Goal of the exercise
Copy from the first line below down to and including the line with "to find and". Skip the pictures.

Given entries
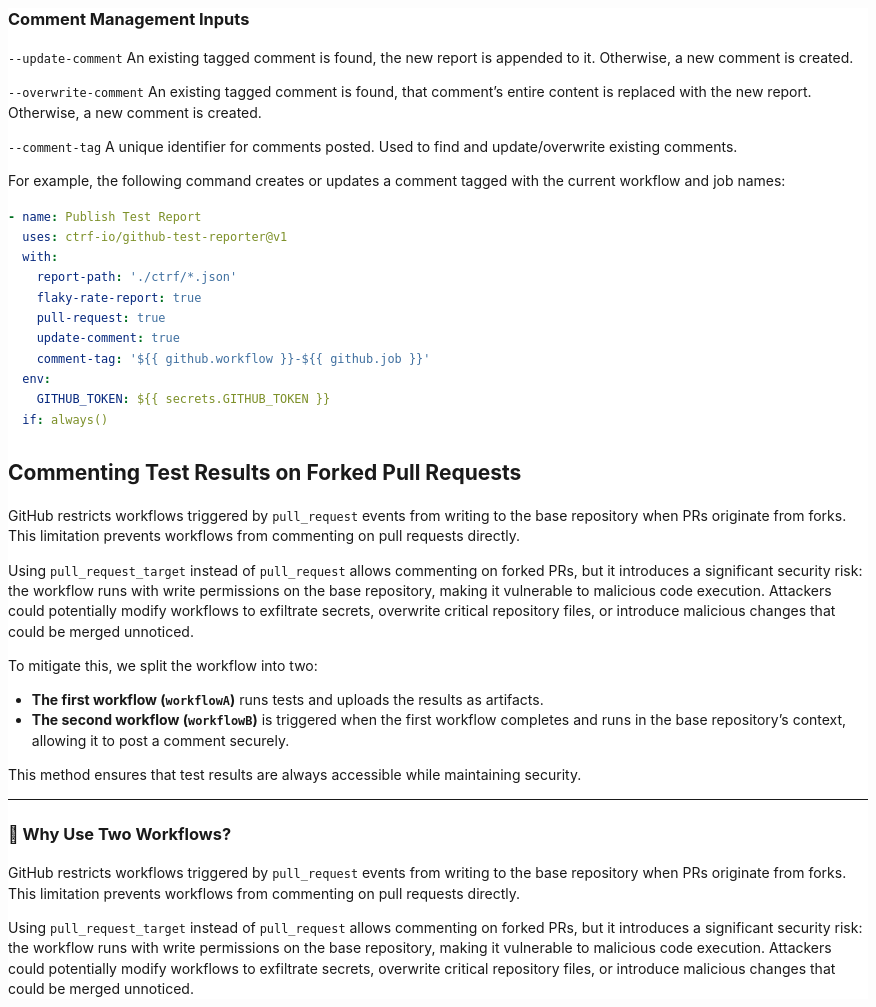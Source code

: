 ### Comment Management Inputs

`--update-comment` An existing tagged comment is found, the new report is
appended to it. Otherwise, a new comment is created.

`--overwrite-comment` An existing tagged comment is found, that comment’s entire
content is replaced with the new report. Otherwise, a new comment is created.

`--comment-tag` A unique identifier for comments posted. Used to find and
update/overwrite existing comments.

For example, the following command creates or updates a comment tagged with the
current workflow and job names:

```yaml
- name: Publish Test Report
  uses: ctrf-io/github-test-reporter@v1
  with:
    report-path: './ctrf/*.json'
    flaky-rate-report: true
    pull-request: true
    update-comment: true
    comment-tag: '${{ github.workflow }}-${{ github.job }}'
  env:
    GITHUB_TOKEN: ${{ secrets.GITHUB_TOKEN }}
  if: always()
```
## Commenting Test Results on Forked Pull Requests
GitHub restricts workflows triggered by `pull_request` events from writing to the base repository when PRs originate from forks. This limitation prevents workflows from commenting on pull requests directly.

Using `pull_request_target` instead of `pull_request` allows commenting on forked PRs, but it introduces a significant security risk: the workflow runs with write permissions on the base repository, making it vulnerable to malicious code execution. Attackers could potentially modify workflows to exfiltrate secrets, overwrite critical repository files, or introduce malicious changes that could be merged unnoticed.

To mitigate this, we split the workflow into two:

- **The first workflow (`workflowA`)** runs tests and uploads the results as artifacts.
- **The second workflow (`workflowB`)** is triggered when the first workflow completes and runs in the base repository’s context, allowing it to post a comment securely.

This method ensures that test results are always accessible while maintaining security.

---

### 🔐 Why Use Two Workflows?

GitHub restricts workflows triggered by `pull_request` events from writing to the base repository when PRs originate from forks. This limitation prevents workflows from commenting on pull requests directly.

Using `pull_request_target` instead of `pull_request` allows commenting on forked PRs, but it introduces a significant security risk: the workflow runs with write permissions on the base repository, making it vulnerable to malicious code execution. Attackers could potentially modify workflows to exfiltrate secrets, overwrite critical repository files, or introduce malicious changes that could be merged unnoticed.
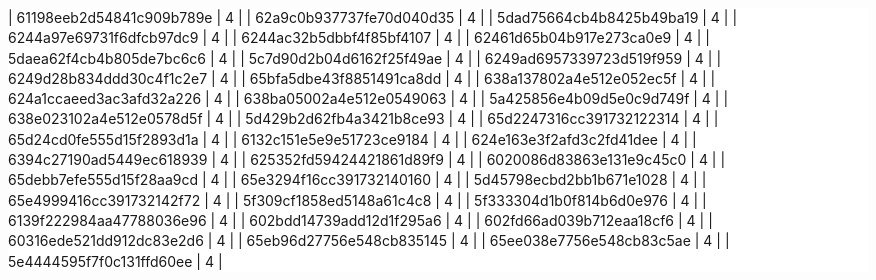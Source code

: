 | 61198eeb2d54841c909b789e |                  4 |
| 62a9c0b937737fe70d040d35 |                  4 |
| 5dad75664cb4b8425b49ba19 |                  4 |
| 6244a97e69731f6dfcb97dc9 |                  4 |
| 6244ac32b5dbbf4f85bf4107 |                  4 |
| 62461d65b04b917e273ca0e9 |                  4 |
| 5daea62f4cb4b805de7bc6c6 |                  4 |
| 5c7d90d2b04d6162f25f49ae |                  4 |
| 6249ad6957339723d519f959 |                  4 |
| 6249d28b834ddd30c4f1c2e7 |                  4 |
| 65bfa5dbe43f8851491ca8dd |                  4 |
| 638a137802a4e512e052ec5f |                  4 |
| 624a1ccaeed3ac3afd32a226 |                  4 |
| 638ba05002a4e512e0549063 |                  4 |
| 5a425856e4b09d5e0c9d749f |                  4 |
| 638e023102a4e512e0578d5f |                  4 |
| 5d429b2d62fb4a3421b8ce93 |                  4 |
| 65d2247316cc391732122314 |                  4 |
| 65d24cd0fe555d15f2893d1a |                  4 |
| 6132c151e5e9e51723ce9184 |                  4 |
| 624e163e3f2afd3c2fd41dee |                  4 |
| 6394c27190ad5449ec618939 |                  4 |
| 625352fd59424421861d89f9 |                  4 |
| 6020086d83863e131e9c45c0 |                  4 |
| 65debb7efe555d15f28aa9cd |                  4 |
| 65e3294f16cc391732140160 |                  4 |
| 5d45798ecbd2bb1b671e1028 |                  4 |
| 65e4999416cc391732142f72 |                  4 |
| 5f309cf1858ed5148a61c4c8 |                  4 |
| 5f333304d1b0f814b6d0e976 |                  4 |
| 6139f222984aa47788036e96 |                  4 |
| 602bdd14739add12d1f295a6 |                  4 |
| 602fd66ad039b712eaa18cf6 |                  4 |
| 60316ede521dd912dc83e2d6 |                  4 |
| 65eb96d27756e548cb835145 |                  4 |
| 65ee038e7756e548cb83c5ae |                  4 |
| 5e4444595f7f0c131ffd60ee |                  4 |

Result for this task
Source code

: ### Comment Management Inputs

`--update-comment` An existing tagged comment is found, the new report is
appended to it. Otherwise, a new comment is created.

`--overwrite-comment` An existing tagged comment is found, that comment’s entire
content is replaced with the new report. Otherwise, a new comment is created.

`--comment-tag` A unique identifier for comments posted. Used to find and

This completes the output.